# Part 1: Analyzing My Spotify Streaming History

Spotify's "Spotify.me" feature - access @ https://spotify.me/en - provides a snapshot of your Spotify listening history. Under GDPR, Spotify allows the export of all of your streaming history (saved for as long as you've been a Spotify user). I downloaded my streaming history - and proceeded to run an analysis on when I listen to music, what I listen to, and how it fits in with the rest of my life.

Public Code: https://github.com/shomilj/Explore-Spotify

In [4]:
%load_ext autoreload
%autoreload 2

The autoreload extension is already loaded. To reload it, use:
  %reload_ext autoreload


In [9]:
from loader import SpotifyAPI, HealthAPI
from dateutil.parser import parse
from pytz import timezone
from datetime import timedelta
import pytz
from datetime import datetime
from collections import defaultdict
import plotly.graph_objects as go
import plotly.express as px
import pandas as pd, numpy as np
from tqdm import tqdm_notebook as tqdm
import plotly
from sklearn import preprocessing
plotly.offline.init_notebook_mode(connected=True)

In [21]:
ROOT = 'data/'

In [22]:
spotify = SpotifyAPI(ROOT)

In [25]:
spotify.help()


        Available Features:
        • load_searches (181 records)
        • load_streaming (40649 records)
        • load_tracks (1723 records)
        


In [38]:
spotify.load_streaming()

[{'endTime': '2020-03-11 23:54',
  'artistName': 'Leonell Cassio',
  'trackName': "Lying We're Fine",
  'msPlayed': 178834},
 {'endTime': '2020-03-12 00:00',
  'artistName': 'Hans Zimmer',
  'trackName': 'Themes (From "Pirates of the Caribbean")',
  'msPlayed': 378973},
 {'endTime': '2020-03-12 00:04',
  'artistName': 'Calvin Harris',
  'trackName': 'Promises (with Sam Smith)',
  'msPlayed': 213309},
 {'endTime': '2020-03-12 00:08',
  'artistName': 'Alesso',
  'trackName': "If It Wasn't For You",
  'msPlayed': 232480},
 {'endTime': '2020-03-12 00:10',
  'artistName': 'Steve Aoki',
  'trackName': 'Bella Ciao',
  'msPlayed': 122488},
 {'endTime': '2020-03-12 00:14',
  'artistName': 'The Script',
  'trackName': 'If You Ever Come Back',
  'msPlayed': 242066},
 {'endTime': '2020-03-12 00:17',
  'artistName': 'Kygo',
  'trackName': 'This Town (feat.
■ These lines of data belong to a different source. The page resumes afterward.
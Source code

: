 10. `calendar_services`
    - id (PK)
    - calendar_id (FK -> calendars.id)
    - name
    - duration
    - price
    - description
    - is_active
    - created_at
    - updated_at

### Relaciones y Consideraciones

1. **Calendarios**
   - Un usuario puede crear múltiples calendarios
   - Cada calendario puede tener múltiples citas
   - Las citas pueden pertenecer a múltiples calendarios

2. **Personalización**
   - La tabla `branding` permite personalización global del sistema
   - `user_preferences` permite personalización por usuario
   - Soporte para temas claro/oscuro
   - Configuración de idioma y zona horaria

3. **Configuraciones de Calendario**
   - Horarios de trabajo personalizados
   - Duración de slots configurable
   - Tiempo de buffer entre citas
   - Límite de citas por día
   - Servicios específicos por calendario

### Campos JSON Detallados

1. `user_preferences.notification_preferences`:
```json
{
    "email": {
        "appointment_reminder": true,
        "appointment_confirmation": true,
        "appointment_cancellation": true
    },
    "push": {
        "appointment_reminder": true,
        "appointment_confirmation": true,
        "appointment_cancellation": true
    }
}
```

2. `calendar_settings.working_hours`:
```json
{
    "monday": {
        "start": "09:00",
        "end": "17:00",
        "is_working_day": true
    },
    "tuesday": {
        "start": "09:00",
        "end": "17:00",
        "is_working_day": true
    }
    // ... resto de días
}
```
Sasha Sloan)',
  'msPlayed': 202280},
 {'endTime': '2020-03-12 00:21',
  'artistName': 'Mumford & Sons',
  'trackName': 'Beloved',
  'msPlayed':

In [26]:
def range_axis(start_date, end_date):
    X = []
    delta = timedelta(days=1)
    while start_date <= end_date:
        ts = start_date.strftime('%Y-%m-%d')
        X.append(ts)
        start_date += delta
    return sorted(X)

def range_axis_months(start_date, end_date):
    r = range_axis(start_date, end_date)
    r = np.unique([x[:7] for x in r]) # remove the --d part
    return r

def date_bucket(dt):
    return dt.strftime("%Y-%m-%d")

def day_axis():
    X = []
    start_date = datetime.now()
    end_date = start_date + timedelta(days=1)
    delta = timedelta(minutes=1)
    while start_date <= end_date:
        ts = start_date.strftime('%H:%M')
        X.append(ts)
        start_date += delta
    return sorted(X)

def time_bucket(dt):
    return dt.strftime("%H:%M")

def plot(X, y, title, xaxis='', yaxis=''):
    fig = go.Figure(data=[go.Scatter(x=X, y=y, line_shape='linear')])
    fig.update_layout(
        title=title,
        yaxis_title=yaxis,
        xaxis_title=xaxis,
        font=dict(size=12)
    )
    fig.show()

### Extracting Time-Relevant Information

In [27]:
actions = []
days = set()

for search in spotify.load_searches():
    dt = parse(search.get('searchTime'), fuzzy=True, ignoretz=True)
    dt = pytz.utc.localize(dt)
    dt = dt.astimezone(timezone('US/Pacific'))
    if dt in days:
        continue
    days.add(dt)
    actions.append((dt, 'search', search))
    
    
for track in spotify.load_streaming():
    dt = parse(track.get('endTime'), fuzzy=True, ignoretz=True)
    dt = pytz.utc.localize(dt)
    dt = dt.astimezone(timezone('US/Pacific'))
    if dt in days:
        continue
    days.add(dt)
    actions.append((dt, 'stream', track))

In [28]:
actions = list(sorted(actions, key=lambda a : a[0]))

In [29]:
# # Filter to Time in the USA for Testing Purposes (we don't have DateTime accurate yet)
# actions = list(filter(lambda a : a[0].year == 2019 and a[0].month < 12 and a[0].month > 8, actions))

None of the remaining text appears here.